### Brief
With the material below, print exactly the lines between the line holding "for a universal" and the line holding "The main difficulty", inclusive. Add nothing else.

### Data supplied
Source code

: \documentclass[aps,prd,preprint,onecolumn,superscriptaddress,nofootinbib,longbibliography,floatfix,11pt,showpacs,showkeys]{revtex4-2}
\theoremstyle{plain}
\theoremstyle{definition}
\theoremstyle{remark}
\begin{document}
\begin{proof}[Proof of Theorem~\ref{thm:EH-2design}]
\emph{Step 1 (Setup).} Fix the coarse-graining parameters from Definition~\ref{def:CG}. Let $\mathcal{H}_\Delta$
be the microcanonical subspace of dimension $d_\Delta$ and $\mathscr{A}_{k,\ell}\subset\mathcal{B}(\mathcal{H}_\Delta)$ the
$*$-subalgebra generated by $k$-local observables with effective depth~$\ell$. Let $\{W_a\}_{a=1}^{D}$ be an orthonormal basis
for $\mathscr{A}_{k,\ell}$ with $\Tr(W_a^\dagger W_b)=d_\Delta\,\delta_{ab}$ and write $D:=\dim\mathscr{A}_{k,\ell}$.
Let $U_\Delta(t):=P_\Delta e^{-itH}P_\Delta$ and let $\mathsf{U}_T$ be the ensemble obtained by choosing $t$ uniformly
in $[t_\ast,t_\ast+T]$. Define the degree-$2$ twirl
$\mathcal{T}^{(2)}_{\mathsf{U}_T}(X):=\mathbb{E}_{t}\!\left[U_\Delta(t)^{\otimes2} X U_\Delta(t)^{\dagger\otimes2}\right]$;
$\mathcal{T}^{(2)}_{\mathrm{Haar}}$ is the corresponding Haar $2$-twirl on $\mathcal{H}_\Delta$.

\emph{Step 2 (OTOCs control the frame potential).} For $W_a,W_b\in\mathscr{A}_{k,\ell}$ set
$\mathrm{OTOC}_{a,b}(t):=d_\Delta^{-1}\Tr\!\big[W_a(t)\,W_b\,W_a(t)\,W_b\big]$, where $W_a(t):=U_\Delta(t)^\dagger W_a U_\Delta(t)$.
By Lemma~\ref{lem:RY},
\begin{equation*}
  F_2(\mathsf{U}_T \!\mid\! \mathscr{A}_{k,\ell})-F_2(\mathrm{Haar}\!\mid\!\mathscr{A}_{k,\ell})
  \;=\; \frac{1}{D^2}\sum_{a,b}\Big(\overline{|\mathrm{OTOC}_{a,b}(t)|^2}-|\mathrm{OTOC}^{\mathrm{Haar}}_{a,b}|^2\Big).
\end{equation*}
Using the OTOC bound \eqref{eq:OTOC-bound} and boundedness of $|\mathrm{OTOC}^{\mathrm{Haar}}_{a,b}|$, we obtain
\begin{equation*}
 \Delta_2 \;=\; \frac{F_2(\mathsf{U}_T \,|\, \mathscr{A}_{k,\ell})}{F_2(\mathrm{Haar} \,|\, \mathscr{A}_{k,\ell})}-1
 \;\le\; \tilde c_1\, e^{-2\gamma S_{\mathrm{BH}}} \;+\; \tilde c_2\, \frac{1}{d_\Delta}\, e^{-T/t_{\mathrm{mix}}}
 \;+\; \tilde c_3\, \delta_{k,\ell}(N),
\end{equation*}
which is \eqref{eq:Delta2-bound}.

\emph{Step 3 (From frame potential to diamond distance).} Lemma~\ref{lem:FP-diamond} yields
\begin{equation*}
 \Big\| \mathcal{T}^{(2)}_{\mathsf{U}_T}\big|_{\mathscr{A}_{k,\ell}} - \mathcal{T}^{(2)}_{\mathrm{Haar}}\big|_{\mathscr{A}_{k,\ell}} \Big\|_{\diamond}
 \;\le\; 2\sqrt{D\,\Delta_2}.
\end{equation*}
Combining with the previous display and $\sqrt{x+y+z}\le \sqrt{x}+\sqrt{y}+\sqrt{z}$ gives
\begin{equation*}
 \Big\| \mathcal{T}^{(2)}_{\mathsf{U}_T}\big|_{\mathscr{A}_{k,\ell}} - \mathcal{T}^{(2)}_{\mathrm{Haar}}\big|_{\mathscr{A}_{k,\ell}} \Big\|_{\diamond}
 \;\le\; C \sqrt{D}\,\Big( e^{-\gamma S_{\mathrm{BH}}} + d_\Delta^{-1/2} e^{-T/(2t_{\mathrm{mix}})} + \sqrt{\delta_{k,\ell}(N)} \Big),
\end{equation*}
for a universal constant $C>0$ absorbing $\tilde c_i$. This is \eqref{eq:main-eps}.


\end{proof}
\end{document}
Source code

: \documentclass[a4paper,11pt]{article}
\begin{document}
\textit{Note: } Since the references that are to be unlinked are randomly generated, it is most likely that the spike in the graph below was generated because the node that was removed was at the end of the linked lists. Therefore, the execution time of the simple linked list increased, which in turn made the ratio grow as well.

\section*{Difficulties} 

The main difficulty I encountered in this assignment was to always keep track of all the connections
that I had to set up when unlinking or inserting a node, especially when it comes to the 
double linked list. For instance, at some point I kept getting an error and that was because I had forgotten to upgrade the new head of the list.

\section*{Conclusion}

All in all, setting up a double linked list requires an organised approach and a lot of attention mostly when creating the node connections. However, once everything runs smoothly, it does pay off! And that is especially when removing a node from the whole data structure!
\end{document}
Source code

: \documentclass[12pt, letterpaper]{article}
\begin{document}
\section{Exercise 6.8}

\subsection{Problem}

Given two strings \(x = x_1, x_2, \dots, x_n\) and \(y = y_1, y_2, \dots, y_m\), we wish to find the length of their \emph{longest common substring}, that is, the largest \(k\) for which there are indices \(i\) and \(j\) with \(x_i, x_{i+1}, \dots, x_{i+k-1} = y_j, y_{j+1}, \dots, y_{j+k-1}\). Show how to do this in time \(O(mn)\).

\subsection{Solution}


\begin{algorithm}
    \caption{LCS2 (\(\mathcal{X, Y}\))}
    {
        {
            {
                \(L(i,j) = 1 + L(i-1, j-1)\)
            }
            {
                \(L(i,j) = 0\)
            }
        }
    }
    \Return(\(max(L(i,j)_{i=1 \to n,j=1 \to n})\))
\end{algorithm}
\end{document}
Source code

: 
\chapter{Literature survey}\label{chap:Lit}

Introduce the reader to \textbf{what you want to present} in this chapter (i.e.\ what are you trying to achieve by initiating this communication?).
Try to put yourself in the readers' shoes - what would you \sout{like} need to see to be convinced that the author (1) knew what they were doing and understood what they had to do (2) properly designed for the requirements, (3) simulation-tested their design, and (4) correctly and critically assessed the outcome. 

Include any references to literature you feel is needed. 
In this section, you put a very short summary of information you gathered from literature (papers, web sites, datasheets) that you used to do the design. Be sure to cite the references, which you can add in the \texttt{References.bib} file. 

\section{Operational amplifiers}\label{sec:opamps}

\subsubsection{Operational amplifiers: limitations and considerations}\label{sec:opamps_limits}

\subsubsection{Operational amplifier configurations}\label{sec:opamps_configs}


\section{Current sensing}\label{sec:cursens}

### Problem solution
for a universal constant $C>0$ absorbing $\tilde c_i$. This is \eqref{eq:main-eps}.


\end{proof}
\end{document}
Source code

: \documentclass[a4paper,11pt]{article}
\begin{document}
\textit{Note: } Since the references that are to be unlinked are randomly generated, it is most likely that the spike in the graph below was generated because the node that was removed was at the end of the linked lists. Therefore, the execution time of the simple linked list increased, which in turn made the ratio grow as well.

\section*{Difficulties} 

The main difficulty I encountered in this assignment was to always keep track of all the connections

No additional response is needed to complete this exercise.